* **WORK TO BE COMPLETED**
Go through the listing beneath this task and return every line that carries the string "kinematics".

* **RECORDS TO USE**
===============
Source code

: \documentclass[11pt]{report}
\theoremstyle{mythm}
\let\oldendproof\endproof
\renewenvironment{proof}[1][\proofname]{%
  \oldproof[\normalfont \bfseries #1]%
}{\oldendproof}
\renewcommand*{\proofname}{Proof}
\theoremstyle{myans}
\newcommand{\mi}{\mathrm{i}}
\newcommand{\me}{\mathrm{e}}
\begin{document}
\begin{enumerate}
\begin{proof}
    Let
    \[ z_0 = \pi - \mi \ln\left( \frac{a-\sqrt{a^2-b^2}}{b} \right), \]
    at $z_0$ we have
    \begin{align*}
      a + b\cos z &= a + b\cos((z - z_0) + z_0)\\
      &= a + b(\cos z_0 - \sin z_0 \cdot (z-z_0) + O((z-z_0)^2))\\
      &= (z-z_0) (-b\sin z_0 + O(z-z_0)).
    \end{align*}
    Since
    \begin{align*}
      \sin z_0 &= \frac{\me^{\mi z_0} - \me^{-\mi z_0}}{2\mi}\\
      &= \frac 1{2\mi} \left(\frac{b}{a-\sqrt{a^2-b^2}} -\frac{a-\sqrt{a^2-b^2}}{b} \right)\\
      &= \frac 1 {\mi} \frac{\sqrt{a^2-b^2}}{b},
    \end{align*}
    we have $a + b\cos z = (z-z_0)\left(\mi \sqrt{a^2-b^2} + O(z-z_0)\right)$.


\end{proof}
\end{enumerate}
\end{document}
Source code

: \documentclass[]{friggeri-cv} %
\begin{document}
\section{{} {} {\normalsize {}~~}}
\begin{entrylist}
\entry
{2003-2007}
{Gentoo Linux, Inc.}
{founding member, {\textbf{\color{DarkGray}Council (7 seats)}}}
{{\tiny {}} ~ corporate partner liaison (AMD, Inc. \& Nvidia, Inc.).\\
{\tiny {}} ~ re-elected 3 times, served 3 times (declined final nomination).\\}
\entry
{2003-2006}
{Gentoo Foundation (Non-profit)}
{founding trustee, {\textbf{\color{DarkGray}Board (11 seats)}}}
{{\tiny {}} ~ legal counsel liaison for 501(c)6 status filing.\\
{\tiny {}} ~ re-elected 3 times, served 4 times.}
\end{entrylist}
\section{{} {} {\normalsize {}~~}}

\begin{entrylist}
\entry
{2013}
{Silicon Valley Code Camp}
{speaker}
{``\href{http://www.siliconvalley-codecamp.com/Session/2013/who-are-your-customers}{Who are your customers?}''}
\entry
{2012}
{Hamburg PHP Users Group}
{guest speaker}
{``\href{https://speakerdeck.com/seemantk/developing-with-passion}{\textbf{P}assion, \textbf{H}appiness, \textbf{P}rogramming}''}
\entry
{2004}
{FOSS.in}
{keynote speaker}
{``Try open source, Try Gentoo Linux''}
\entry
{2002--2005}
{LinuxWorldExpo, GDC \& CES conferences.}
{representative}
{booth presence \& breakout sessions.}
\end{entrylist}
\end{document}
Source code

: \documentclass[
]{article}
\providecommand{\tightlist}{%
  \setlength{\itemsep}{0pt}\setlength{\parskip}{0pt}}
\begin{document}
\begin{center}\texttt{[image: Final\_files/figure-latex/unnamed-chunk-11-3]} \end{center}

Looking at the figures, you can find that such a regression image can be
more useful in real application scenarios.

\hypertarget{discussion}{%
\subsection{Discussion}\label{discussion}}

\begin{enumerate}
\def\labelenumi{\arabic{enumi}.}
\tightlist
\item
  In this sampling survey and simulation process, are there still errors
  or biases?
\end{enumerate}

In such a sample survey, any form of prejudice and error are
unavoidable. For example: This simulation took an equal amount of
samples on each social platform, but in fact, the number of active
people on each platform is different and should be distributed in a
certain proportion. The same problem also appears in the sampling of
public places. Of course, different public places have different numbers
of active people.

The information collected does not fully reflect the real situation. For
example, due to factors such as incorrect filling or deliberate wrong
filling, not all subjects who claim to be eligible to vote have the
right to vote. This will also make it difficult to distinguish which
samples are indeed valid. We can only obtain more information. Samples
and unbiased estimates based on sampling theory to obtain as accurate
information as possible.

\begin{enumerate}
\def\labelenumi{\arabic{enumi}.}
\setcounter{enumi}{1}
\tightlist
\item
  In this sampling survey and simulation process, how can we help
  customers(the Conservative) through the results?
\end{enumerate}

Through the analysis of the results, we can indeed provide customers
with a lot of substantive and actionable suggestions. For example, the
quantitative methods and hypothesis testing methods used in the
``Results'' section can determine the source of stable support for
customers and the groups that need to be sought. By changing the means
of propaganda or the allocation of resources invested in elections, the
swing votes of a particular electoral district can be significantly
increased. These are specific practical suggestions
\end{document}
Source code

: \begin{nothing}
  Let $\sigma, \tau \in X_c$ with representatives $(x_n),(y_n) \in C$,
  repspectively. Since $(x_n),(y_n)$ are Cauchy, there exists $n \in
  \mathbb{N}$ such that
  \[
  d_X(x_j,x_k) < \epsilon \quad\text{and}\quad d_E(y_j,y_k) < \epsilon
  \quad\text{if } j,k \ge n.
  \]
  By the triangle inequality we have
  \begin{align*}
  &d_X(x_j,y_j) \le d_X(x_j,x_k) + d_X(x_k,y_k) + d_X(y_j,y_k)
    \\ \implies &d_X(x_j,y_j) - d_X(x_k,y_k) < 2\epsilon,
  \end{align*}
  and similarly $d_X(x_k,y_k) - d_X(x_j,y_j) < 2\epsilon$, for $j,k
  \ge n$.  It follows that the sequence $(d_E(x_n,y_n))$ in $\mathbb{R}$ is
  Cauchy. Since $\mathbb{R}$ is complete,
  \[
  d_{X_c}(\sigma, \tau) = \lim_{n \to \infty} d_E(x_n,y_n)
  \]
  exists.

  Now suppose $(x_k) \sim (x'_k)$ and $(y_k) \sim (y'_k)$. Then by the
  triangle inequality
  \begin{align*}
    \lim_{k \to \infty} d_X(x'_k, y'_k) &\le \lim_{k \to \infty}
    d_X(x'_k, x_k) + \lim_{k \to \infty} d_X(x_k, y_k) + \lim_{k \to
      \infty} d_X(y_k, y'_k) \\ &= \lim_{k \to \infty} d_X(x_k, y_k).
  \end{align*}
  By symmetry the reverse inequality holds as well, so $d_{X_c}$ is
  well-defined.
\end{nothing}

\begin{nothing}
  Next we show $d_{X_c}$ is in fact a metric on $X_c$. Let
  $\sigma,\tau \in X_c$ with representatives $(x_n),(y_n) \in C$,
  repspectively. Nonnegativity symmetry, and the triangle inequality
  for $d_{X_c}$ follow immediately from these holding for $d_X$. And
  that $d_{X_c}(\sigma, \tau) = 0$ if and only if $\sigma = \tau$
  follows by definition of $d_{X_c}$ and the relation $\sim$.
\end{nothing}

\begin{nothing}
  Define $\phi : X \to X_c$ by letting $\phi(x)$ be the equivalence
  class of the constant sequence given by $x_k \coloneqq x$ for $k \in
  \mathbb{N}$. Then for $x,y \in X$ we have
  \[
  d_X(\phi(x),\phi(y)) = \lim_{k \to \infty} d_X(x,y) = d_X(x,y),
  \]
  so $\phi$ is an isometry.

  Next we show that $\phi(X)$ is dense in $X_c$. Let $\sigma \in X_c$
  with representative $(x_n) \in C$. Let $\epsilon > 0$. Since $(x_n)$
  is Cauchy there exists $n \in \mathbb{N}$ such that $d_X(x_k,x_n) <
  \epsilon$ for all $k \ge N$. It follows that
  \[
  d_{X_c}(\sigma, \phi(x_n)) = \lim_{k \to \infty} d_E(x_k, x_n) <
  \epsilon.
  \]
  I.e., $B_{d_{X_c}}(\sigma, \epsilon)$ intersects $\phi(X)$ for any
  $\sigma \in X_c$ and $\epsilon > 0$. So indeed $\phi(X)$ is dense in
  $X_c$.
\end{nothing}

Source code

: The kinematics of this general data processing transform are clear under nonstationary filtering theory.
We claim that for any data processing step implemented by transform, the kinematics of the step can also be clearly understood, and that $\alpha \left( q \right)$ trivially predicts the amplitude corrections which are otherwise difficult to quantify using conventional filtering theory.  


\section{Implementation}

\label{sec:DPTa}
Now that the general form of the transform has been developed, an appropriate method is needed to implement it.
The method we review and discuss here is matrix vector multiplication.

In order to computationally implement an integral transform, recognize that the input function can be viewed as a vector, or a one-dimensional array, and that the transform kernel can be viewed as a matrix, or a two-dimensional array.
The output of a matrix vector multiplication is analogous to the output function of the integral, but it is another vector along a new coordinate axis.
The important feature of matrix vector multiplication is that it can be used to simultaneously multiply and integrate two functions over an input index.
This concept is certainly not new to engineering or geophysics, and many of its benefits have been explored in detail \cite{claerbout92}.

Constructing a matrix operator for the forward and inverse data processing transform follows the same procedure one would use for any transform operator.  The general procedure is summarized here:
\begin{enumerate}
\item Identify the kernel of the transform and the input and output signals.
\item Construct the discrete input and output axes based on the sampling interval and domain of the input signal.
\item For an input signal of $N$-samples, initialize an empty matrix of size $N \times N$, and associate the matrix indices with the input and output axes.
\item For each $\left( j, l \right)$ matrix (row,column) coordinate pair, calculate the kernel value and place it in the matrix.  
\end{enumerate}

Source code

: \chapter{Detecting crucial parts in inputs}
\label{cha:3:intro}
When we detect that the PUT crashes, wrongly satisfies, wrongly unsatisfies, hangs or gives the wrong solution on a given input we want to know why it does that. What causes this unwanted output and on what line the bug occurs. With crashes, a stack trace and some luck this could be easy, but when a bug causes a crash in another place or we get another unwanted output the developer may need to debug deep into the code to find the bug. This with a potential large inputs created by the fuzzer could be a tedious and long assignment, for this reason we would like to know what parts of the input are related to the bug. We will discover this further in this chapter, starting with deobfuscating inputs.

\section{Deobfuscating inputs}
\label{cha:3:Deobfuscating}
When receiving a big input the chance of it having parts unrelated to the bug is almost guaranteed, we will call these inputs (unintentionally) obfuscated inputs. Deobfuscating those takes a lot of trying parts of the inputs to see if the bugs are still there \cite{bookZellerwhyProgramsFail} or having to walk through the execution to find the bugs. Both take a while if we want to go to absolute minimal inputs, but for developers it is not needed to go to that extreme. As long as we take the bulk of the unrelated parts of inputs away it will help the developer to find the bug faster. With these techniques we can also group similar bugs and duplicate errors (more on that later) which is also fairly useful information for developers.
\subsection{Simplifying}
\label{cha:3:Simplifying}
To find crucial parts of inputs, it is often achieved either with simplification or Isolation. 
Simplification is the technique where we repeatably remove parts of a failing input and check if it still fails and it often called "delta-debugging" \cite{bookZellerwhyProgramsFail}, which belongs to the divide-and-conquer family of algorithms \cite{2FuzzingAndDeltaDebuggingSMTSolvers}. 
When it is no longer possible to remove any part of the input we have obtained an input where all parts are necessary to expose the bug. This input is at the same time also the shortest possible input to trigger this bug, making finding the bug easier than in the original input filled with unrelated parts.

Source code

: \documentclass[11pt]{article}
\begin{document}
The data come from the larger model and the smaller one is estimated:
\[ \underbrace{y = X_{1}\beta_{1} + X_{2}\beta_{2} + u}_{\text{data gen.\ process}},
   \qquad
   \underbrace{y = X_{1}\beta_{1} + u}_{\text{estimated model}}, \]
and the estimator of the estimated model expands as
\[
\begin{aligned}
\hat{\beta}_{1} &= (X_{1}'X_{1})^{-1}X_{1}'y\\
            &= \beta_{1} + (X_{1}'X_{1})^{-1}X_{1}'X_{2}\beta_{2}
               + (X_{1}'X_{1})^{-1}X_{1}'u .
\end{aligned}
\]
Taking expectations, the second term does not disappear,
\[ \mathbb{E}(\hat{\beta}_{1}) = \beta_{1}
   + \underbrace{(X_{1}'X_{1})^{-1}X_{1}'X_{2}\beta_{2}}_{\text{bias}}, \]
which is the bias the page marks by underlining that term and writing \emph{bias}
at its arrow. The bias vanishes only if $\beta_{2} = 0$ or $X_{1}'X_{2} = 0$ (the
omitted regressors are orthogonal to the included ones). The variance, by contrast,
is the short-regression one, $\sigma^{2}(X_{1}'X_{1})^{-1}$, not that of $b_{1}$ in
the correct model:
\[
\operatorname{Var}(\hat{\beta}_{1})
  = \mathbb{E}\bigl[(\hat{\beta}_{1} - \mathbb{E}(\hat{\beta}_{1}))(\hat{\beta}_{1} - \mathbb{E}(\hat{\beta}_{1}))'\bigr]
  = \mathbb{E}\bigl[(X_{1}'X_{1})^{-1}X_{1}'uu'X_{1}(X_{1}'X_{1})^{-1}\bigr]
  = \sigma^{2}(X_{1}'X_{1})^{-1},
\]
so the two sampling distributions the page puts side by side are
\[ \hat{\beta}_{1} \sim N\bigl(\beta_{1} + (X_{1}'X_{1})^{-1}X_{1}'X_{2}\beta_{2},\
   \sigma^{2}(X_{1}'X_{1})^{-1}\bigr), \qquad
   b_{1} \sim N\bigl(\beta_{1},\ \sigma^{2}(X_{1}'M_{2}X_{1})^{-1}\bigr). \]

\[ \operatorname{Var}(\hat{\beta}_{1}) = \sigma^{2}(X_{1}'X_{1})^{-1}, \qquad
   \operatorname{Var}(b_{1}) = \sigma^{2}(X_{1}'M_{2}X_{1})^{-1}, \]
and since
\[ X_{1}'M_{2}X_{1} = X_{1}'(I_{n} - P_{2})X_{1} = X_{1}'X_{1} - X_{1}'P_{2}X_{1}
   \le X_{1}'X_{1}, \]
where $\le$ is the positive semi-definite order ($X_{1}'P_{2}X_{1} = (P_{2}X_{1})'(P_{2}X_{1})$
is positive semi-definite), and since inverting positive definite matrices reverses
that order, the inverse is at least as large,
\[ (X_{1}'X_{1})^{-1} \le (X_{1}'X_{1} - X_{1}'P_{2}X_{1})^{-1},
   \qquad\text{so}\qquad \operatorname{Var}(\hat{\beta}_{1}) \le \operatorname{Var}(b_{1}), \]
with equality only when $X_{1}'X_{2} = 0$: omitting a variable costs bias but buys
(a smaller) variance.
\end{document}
===============
* **RESULT FOR THIS EXERCISE**
: The kinematics of this general data processing transform are clear under nonstationary filtering theory.
We claim that for any data processing step implemented by transform, the kinematics of the step can also be clearly understood, and that $\alpha \left( q \right)$ trivially predicts the amplitude corrections which are otherwise difficult to quantify using conventional filtering theory.  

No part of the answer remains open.